Tag Archive for 'self esteem'

We Are What We…

Many of us have heard the saying “we are what we eat. Basically this means that if our diets are made up of fast food, takeout, foods high in sugar, high in fat, if we drink too much or if we consider our children’s leftovers a decent meal, we can’t really be surprised if our body doesn’t look or feel it’s best. To sum it up; eat bad, look and feel bad. Well, not only are we what we eat, but we’re also what we feel, think, hear, see, do and believe. Here’s how.

Let’s start with what you think. If you think you’re unlovable, unworthy or incapable, and these are the thoughts that play continuously in your mind, can you really be surprised if these thoughts encourage you act or carry yourself a certain way? Maybe they’ll prevent you from feeling deserving of a loving relationship, cause you to feel unworthy of something fabulous or incapable of achieving a goal or dream. If these or similar thoughts are playing in a negative tape loop you’ve created, take a look at how they’re showing themselves within your life.

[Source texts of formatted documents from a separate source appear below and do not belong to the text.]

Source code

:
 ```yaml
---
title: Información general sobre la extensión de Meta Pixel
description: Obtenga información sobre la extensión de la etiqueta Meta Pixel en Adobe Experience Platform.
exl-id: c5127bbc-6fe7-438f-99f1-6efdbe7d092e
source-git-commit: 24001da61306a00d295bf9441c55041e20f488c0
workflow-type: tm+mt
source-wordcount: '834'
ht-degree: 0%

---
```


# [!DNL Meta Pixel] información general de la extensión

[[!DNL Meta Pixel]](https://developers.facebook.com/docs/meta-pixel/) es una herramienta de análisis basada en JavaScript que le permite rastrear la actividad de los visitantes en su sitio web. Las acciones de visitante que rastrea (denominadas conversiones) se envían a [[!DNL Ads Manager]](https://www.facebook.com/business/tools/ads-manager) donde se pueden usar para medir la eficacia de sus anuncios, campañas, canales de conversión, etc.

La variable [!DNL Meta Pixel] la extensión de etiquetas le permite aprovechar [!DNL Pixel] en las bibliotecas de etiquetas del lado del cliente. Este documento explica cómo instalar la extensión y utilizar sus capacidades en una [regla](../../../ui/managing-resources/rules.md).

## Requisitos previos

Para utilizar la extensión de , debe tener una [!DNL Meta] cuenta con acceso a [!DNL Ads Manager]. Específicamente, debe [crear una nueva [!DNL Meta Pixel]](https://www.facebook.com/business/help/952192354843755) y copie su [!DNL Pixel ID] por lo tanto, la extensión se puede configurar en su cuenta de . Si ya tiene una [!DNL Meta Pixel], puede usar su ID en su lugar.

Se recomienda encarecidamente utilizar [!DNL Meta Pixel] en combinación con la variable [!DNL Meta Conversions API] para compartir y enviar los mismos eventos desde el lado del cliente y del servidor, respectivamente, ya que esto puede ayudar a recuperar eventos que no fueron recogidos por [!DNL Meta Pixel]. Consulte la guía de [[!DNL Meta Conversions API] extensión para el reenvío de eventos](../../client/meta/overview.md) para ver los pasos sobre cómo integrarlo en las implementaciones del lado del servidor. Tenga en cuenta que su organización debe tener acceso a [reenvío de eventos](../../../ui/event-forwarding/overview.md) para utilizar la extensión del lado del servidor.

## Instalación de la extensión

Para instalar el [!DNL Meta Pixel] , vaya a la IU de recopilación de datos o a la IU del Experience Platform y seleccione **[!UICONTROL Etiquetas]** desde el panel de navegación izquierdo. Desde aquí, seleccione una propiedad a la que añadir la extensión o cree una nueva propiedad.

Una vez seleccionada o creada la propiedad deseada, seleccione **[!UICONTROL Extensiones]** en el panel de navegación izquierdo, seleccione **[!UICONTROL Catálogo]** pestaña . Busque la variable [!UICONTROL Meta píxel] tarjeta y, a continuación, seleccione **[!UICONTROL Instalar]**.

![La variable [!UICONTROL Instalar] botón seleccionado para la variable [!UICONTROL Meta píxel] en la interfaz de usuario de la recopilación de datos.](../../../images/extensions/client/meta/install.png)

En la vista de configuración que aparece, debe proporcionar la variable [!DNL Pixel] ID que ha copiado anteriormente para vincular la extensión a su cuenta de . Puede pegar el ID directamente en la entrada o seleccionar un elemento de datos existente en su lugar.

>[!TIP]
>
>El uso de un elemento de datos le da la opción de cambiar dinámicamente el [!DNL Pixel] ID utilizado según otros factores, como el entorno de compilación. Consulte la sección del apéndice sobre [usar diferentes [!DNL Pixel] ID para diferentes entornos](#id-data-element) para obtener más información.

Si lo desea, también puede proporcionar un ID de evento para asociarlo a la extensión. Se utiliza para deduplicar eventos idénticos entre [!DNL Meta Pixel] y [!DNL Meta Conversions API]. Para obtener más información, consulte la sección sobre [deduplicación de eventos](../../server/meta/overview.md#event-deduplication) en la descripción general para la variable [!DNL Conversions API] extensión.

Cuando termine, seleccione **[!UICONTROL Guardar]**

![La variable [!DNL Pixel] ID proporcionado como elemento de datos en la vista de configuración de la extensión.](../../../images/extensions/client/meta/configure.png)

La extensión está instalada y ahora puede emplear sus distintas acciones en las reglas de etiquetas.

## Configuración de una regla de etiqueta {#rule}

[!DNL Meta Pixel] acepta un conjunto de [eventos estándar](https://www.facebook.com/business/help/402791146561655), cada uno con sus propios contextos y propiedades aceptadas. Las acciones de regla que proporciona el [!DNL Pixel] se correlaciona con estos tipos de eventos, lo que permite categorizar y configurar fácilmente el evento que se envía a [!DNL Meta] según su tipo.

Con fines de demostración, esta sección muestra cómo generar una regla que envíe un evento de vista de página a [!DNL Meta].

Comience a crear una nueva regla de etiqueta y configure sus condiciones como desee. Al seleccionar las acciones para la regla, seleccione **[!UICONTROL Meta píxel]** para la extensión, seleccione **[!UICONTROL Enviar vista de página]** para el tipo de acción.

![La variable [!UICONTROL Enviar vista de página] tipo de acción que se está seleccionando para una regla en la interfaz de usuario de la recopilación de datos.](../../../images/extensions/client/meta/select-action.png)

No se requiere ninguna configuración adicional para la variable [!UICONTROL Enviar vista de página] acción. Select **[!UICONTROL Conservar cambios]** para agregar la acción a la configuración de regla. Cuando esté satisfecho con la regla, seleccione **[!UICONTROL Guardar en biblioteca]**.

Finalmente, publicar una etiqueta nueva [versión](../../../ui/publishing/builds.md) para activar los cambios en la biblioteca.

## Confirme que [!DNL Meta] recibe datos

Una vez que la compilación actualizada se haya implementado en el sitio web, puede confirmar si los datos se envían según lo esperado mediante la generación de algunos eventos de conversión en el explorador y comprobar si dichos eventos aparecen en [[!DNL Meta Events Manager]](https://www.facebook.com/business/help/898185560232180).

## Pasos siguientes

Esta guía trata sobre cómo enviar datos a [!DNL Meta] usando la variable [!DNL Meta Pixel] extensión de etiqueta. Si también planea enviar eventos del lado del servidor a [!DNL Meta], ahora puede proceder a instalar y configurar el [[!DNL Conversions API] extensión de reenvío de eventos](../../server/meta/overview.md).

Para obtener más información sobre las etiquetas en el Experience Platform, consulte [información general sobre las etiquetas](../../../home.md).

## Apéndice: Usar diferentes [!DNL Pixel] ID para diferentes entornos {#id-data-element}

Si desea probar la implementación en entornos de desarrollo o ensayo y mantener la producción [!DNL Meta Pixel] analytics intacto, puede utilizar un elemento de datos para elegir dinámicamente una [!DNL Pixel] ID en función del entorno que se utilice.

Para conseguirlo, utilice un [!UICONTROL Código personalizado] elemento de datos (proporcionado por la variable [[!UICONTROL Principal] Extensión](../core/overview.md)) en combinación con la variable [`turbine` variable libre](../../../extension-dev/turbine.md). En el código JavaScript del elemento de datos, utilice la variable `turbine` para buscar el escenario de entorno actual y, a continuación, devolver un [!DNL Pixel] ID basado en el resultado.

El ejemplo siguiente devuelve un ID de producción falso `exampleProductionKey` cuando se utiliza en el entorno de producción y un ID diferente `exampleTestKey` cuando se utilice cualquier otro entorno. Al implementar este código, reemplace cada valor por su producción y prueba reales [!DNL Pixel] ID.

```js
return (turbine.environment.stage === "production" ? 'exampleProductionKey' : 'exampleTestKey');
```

Moving on to “we are what we feel.” If you feel overweight, unattractive or ill-equipped in some way, take a look at the way you dress, the way you carry yourself, what you do (or don’t do) and the relationships you have. Notice how these feelings show themselves in the clothes you choose, the opportunities you may be avoiding and what you’re willing to tolerate in a coworker, friend or partner. Now identify how different things would be if you didn’t feel this way about yourself.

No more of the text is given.